Directions |
Which lines of the entries below run from the one holding "sMAPE has a" to the one holding "of the squares", inclusive? Set down exactly those lines and no others.

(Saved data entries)
>>>>

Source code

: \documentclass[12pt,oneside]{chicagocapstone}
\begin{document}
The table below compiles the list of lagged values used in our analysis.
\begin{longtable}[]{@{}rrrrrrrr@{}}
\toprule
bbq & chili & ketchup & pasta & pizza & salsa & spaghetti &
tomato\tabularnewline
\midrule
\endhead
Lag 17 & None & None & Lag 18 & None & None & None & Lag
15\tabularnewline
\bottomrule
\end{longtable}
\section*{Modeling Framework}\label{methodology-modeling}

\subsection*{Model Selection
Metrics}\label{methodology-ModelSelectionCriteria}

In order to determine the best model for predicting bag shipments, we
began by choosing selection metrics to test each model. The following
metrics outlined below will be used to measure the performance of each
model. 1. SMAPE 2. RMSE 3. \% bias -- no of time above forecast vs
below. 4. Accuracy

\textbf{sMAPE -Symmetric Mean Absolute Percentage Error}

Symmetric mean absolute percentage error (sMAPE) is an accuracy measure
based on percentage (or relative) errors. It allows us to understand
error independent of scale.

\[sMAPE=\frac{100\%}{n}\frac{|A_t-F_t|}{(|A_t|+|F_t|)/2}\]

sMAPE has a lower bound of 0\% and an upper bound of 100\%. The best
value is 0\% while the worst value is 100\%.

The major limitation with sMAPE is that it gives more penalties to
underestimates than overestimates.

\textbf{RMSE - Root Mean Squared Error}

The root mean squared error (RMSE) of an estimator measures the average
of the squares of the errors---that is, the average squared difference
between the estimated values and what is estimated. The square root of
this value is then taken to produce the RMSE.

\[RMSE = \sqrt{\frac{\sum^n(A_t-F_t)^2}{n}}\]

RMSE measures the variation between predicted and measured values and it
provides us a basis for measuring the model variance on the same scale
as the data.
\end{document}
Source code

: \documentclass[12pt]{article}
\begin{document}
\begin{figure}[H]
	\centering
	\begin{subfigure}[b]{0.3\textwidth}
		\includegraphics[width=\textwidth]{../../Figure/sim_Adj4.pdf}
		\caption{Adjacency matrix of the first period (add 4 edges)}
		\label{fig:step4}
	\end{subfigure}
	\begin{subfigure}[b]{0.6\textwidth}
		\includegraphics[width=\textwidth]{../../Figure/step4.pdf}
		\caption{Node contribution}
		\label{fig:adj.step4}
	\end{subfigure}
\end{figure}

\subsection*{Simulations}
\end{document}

<<<<

Result |
sMAPE has a lower bound of 0\% and an upper bound of 100\%. The best
value is 0\% while the worst value is 100\%.

The major limitation with sMAPE is that it gives more penalties to
underestimates than overestimates.

\textbf{RMSE - Root Mean Squared Error}

The root mean squared error (RMSE) of an estimator measures the average
of the squares of the errors---that is, the average squared difference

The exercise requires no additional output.